Market volumes contracted in May, with major outflows from U.S. equity funds signaling caution due to rising D.C. political drama that’s delayed implementation of the Trump administration’s proposed business-friendly agenda. Speculation in penny stocks fell while available capital focused on overextended uptrends in big tech and other blue-chip venues. This rotational behavior may continue until low-risk intermediate correction forces profit taking and the execution of more speculative profit strategies.
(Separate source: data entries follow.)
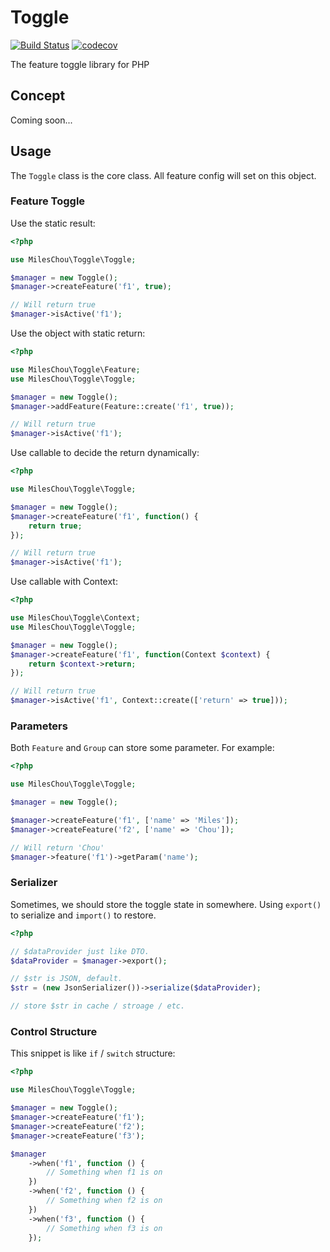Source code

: # Toggle

[![Build Status](https://travis-ci.com/MilesChou/toggle.svg?branch=master)](https://travis-ci.com/MilesChou/toggle)
[![codecov](https://codecov.io/gh/MilesChou/toggle/branch/master/graph/badge.svg)](https://codecov.io/gh/MilesChou/toggle)

The feature toggle library for PHP

## Concept

Coming soon...

## Usage

The `Toggle` class is the core class. All feature config will set on this object.

### Feature Toggle

Use the static result:

```php
<?php

use MilesChou\Toggle\Toggle;

$manager = new Toggle();
$manager->createFeature('f1', true);

// Will return true
$manager->isActive('f1');
```

Use the object with static return:

```php
<?php

use MilesChou\Toggle\Feature;
use MilesChou\Toggle\Toggle;

$manager = new Toggle();
$manager->addFeature(Feature::create('f1', true));

// Will return true
$manager->isActive('f1');
```

Use callable to decide the return dynamically:

```php
<?php

use MilesChou\Toggle\Toggle;

$manager = new Toggle();
$manager->createFeature('f1', function() {
    return true;
});

// Will return true
$manager->isActive('f1');
```

Use callable with Context:

```php
<?php

use MilesChou\Toggle\Context;
use MilesChou\Toggle\Toggle;

$manager = new Toggle();
$manager->createFeature('f1', function(Context $context) {
    return $context->return;
});

// Will return true
$manager->isActive('f1', Context::create(['return' => true]));
```

### Parameters

Both `Feature` and `Group` can store some parameter. For example:

```php
<?php

use MilesChou\Toggle\Toggle;

$manager = new Toggle();

$manager->createFeature('f1', ['name' => 'Miles']);
$manager->createFeature('f2', ['name' => 'Chou']);

// Will return 'Chou'
$manager->feature('f1')->getParam('name');
```

### Serializer

Sometimes, we should store the toggle state in somewhere. Using `export()` to serialize and `import()` to restore.

```php
<?php

// $dataProvider just like DTO.
$dataProvider = $manager->export();

// $str is JSON, default. 
$str = (new JsonSerializer())->serialize($dataProvider);

// store $str in cache / stroage / etc.
```

### Control Structure

This snippet is like `if` / `switch` structure:

```php
<?php

use MilesChou\Toggle\Toggle;

$manager = new Toggle();
$manager->createFeature('f1');
$manager->createFeature('f2');
$manager->createFeature('f3');

$manager
    ->when('f1', function () {
        // Something when f1 is on
    })
    ->when('f2', function () {
        // Something when f2 is on
    })
    ->when('f3', function () {
        // Something when f3 is on
    });
```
May's penny stocks to watch pick Sequans Communications SA (SQNS) rallied more than 30% during the month, lifting to a 5-year high while Castle Brands, Inc. (ROX) added to its strong uptrend, gaining nearly 18%. Junior biotech picks languished in reaction to battle lines drawn across health care reform and its impact on the pharmaceutical industry while small tech plays emerged as low-priced sweet spots, powered by sector rallies to multi-decade and all-time highs.

Utilize aggressive risk management techniques including tight stop losses when trading penny stocks because beaten-down companies on the rebound trail comprise the vast majority, often relying on secondary offerings and sweetheart deals with big investors to pay employees and keep the lights on. These financial dealings can generate dilution that triggers sudden high percentage declines, wiping out weeks of speculative profits. Below are the top penny stocks to watch for June 2017.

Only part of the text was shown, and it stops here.